Internationale strijd
Voor de arbeiders moet het duidelijk worden dat noch de regionalisering, noch de privatisering werkzekerheid heeft gewaarborgd in de staalnijverheid. De Italiaanse, Franse en Belgische vakbonden moeten een gemeenschappelijk actie- en eisenplan uitwerken. Maar ze moeten daarbij een globaler alternatief voorstellen op het probleem van de kapitalistische herstructureringen. Overgeleverd aan de vrije concurrentie en het proces van kapitalistische concentratie, zullen de arbeiders nooit werkzekerheid hebben.
De privatisering van CS (twee jaar geleden) en deze van Usinor ( in 1995 en 1997) moet ongedaan gemaakt worden.
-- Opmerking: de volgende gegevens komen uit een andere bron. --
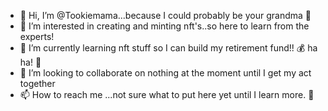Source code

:- 👋 Hi, I’m @Tookiemama...because I could probably be your grandma 👵
- 👀 I’m interested in creating and minting nft's..so here to learn from the experts!
- 🌱 I’m currently learning nft stuff so I can build my retirement fund!! 💰 ha ha! 🤣
- 💞️ I’m looking to collaborate on nothing at the moment until I get my act together
- 📫 How to reach me ...not sure what to put here yet until I learn more. 🙂

<!---
Tookiemama/Tookiemama is a ✨ special ✨ repository because its `README.md` (this file) appears on your GitHub profile.
You can click the Preview link to take a look at your changes.
--->
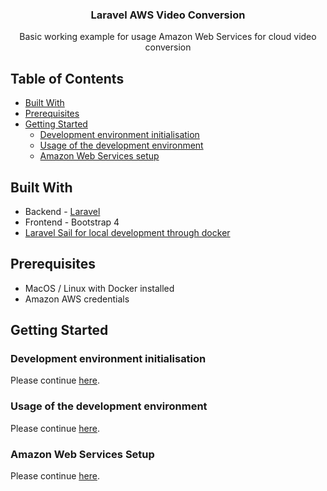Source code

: <h3 align="center">Laravel AWS Video Conversion</h3>
<p style="text-align: center;">
Basic working example for usage Amazon Web Services for cloud video conversion
</p>

## Table of Contents

* [Built With](#built-with)
* [Prerequisites](#prerequisites)
* [Getting Started](#getting-started)
  * [Development environment initialisation](#development-environment-initialisation)
  * [Usage of the development environment](#usage-of-the-development-environment)
  * [Amazon Web Services setup](#amazon-web-services-setup)

## Built With

* Backend - [Laravel](https://laravel.com/)
* Frontend - Bootstrap 4
* [Laravel Sail for local development through docker](https://laravel.com/docs/9.x/sail)

## Prerequisites

* MacOS / Linux with Docker installed 
* Amazon AWS credentials

## Getting Started

### Development environment initialisation

Please continue [here](resources/docs/development-environment-initialisation.md).


### Usage of the development environment

Please continue [here](resources/docs/usage-of-the-development-environment.md).

### Amazon Web Services Setup

Please continue [here](resources/docs/aws-services-setup.md).
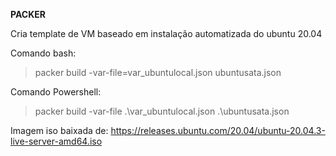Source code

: **PACKER**

Cria template de VM baseado em instalação automatizada do ubuntu 20.04

Comando bash:
> packer build -var-file=var_ubuntulocal.json ubuntusata.json

Comando Powershell:
> packer build -var-file .\var_ubuntulocal.json .\ubuntusata.json


Imagem iso baixada de: https://releases.ubuntu.com/20.04/ubuntu-20.04.3-live-server-amd64.iso
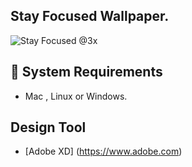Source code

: ## Stay Focused Wallpaper.

![Stay Focused @3x](https://user-images.githubusercontent.com/45048950/67112032-e2c91580-f208-11e9-8200-5565b4ea2175.png)

## 🧰 System Requirements

* Mac , Linux or Windows.

## Design Tool

* [Adobe XD] (https://www.adobe.com)
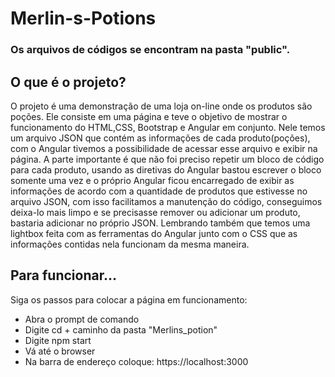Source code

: # Merlin-s-Potions

### Os arquivos de códigos se encontram na pasta "public".

## O que é o projeto?

O projeto é uma demonstração de uma loja on-line onde os produtos são poções. Ele consiste 
em uma página e teve o objetivo de mostrar o funcionamento do HTML,CSS, 
Bootstrap e Angular em conjunto. Nele temos um arquivo JSON que contém as 
informações de cada produto(poções), com o Angular tivemos a possibilidade de acessar 
esse arquivo e exibir na página. 
A parte importante é que não foi preciso repetir um bloco de código para cada produto, 
usando as diretivas do Angular bastou escrever o bloco somente uma vez e o próprio 
Angular ficou encarregado de exibir as informações de acordo com a quantidade de produtos 
que estivesse no arquivo JSON, com isso facilitamos a manutenção do código, conseguimos
deixa-lo mais limpo e se precisasse remover ou adicionar um produto, bastaria adicionar 
no próprio JSON. Lembrando também que temos uma lightbox feita com as ferramentas
do Angular junto com o CSS que as informações contidas nela funcionam da mesma maneira.   


## Para funcionar...
Siga os passos para colocar a página em funcionamento:
* Abra o prompt de comando
* Digite cd + caminho da pasta "Merlins_potion"
* Digite npm start
* Vá até o browser
* Na barra de endereço coloque: https://localhost:3000
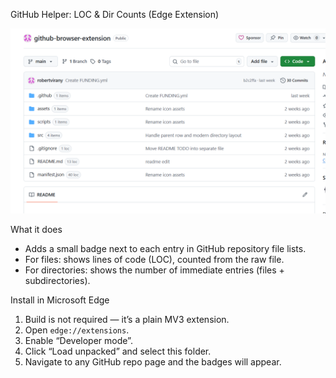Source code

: GitHub Helper: LOC & Dir Counts (Edge Extension)

![screenshot](assets/demo.png)

What it does
- Adds a small badge next to each entry in GitHub repository file lists.
- For files: shows lines of code (LOC), counted from the raw file.
- For directories: shows the number of immediate entries (files + subdirectories).

Install in Microsoft Edge
1. Build is not required — it’s a plain MV3 extension.
2. Open `edge://extensions`.
3. Enable “Developer mode”.
4. Click “Load unpacked” and select this folder.
5. Navigate to any GitHub repo page and the badges will appear.
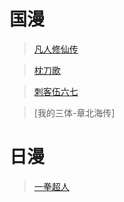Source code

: # 国漫

> [凡人修仙传](https://www.libvio.com/detail/5514.html)

> [枕刀歌](https://www.libvio.com/play/7887-1-1.html)

> [刺客伍六七](https://www.libvio.com/detail/5567.html)

> [我的三体-章北海传]

# 日漫

> [一拳超人](https://www.libvio.com/detail/100322.html)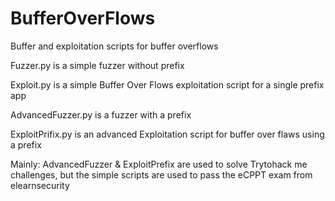 # BufferOverFlows
Buffer and exploitation scripts for buffer overflows 

Fuzzer.py is a simple fuzzer without prefix 

Exploit.py is a simple Buffer Over Flows exploitation script for a single prefix app 

AdvancedFuzzer.py is a fuzzer with a prefix 

ExploitPrifix.py is an advanced Exploitation script for buffer over flaws using a prefix 


Mainly:
  AdvancedFuzzer & ExploitPrefix are used to solve Trytohack me challenges, but the simple scripts are used to pass the eCPPT exam from elearnsecurity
De Belgische, Franse en Italiaanse overheden moeten de staalnijverheid terug in handen nemen door middel van nationalisatie. Het Europese staal moet vervolgens geïntegreerd worden in een rationeel productieplan onder arbeiderscontrole- en zelfbeheer.
Deze eis moet deel uitmaken van een programma voor de socialistische omvorming van de maatschappij met het doel de chaos van de vrije markteconomie te vervangen door een geplande en genationaliseerde economie onder het beheer van de werkende klasse.